My last blog certainly created a stir - a good number of responses from a variety of sources and several others contacting me directly rather than going public. I've also been in dialogue with a couple of the larger manufacturers as well as with EPEE, the European body representing manufacturers. The attitude towards the proposal seems generally pretty clear: large Japanese and American manufacturers are against the proposal; contractors and SME manufacturers are for the proposal.
I am scheduled to have a face-to-face meeting with some manufacturers' representatives next week to discuss their fears and our proposal, which should be interesting. Unfortunately I don't think it will be interesting on a technical level based on the arguments made to date.
From what we've seen and heard so far the arguments are based almost entirely on self-interested commercial concerns and complaints that these measures will result in costs being incurred by manufacturers. I don't remember these same manufacturers having much to say when all the real costs of implementation for the F Gas Regulation were falling on the contracting sector.

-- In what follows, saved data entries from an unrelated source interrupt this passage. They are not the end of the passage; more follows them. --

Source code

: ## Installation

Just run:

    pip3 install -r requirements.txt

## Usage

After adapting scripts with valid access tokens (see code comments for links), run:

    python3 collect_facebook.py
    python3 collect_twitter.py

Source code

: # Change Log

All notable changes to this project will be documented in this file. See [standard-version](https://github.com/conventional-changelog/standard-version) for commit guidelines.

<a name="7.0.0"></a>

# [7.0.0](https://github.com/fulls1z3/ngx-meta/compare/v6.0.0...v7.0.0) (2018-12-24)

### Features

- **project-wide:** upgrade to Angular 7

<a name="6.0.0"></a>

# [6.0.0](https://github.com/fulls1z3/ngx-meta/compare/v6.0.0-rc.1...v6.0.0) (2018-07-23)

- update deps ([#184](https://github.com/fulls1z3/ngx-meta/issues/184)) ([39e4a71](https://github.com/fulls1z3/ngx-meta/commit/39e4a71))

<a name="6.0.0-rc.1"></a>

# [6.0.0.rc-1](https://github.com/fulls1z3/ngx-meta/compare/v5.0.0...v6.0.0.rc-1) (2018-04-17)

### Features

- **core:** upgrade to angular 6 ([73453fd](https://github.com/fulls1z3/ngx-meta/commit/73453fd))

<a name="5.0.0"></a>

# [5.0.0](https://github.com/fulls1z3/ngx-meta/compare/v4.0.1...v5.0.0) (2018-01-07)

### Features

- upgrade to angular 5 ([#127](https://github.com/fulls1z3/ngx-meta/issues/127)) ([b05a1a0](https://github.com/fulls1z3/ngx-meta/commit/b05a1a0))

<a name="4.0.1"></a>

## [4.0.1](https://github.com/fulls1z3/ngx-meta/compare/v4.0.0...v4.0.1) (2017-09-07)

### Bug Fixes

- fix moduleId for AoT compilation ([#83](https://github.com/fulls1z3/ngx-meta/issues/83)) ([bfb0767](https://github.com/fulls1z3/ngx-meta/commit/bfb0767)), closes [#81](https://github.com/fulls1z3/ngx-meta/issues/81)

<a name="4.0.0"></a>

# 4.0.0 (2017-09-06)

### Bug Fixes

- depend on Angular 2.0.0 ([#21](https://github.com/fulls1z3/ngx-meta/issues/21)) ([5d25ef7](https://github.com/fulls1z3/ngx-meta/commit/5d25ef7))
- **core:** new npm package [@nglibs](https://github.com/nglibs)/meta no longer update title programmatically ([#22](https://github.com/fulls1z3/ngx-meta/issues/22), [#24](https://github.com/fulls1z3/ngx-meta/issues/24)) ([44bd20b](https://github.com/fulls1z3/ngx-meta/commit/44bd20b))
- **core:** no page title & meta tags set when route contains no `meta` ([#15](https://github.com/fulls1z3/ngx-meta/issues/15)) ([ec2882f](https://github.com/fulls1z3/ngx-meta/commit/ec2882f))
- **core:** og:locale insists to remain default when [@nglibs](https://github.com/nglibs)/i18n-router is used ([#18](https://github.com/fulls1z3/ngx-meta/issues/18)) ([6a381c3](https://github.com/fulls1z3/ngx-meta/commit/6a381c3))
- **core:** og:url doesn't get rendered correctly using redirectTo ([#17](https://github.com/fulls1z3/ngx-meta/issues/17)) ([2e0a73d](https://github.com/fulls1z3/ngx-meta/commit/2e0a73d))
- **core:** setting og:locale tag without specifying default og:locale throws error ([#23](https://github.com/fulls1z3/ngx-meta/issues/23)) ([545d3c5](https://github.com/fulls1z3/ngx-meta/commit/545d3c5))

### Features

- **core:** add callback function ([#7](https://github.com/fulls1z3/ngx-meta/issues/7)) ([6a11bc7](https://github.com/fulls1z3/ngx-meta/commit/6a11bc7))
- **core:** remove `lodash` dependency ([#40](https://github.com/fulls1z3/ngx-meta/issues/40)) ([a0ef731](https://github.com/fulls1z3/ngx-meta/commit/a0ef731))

The acr contracting sector has had to retrain every operative, regardless of ability or experience, in order that they can obtain the new City & Guilds 2079 or CITB J11 certificates necessary under the terms of F Gas and its UK implementation regulation. While I don't have a problem with that fact – indeed I have long been an advocate of raising our general professional installation and servicing standards, as anyone who knows me will confirm – it is a bit rich for another sector of our industry to start bleating now because they may incur some costs themselves! To date the only actual cost incurred by manufacturers in implementing F Gas has been to provide a sticky label to clearly identify the total charge once installed. The other measures they have brought in, such as tinkering with the charge weights and development of smaller physical footprint of systems, have mainly come about firstly because of better efficiencies of R410A compared to R22 and, thus, smaller heat exchange coils necessary; and secondly as a means of avoiding their systems coming under the scope of the Regulation by designing a system that needs less than 3kg of charge for its entire pipe run.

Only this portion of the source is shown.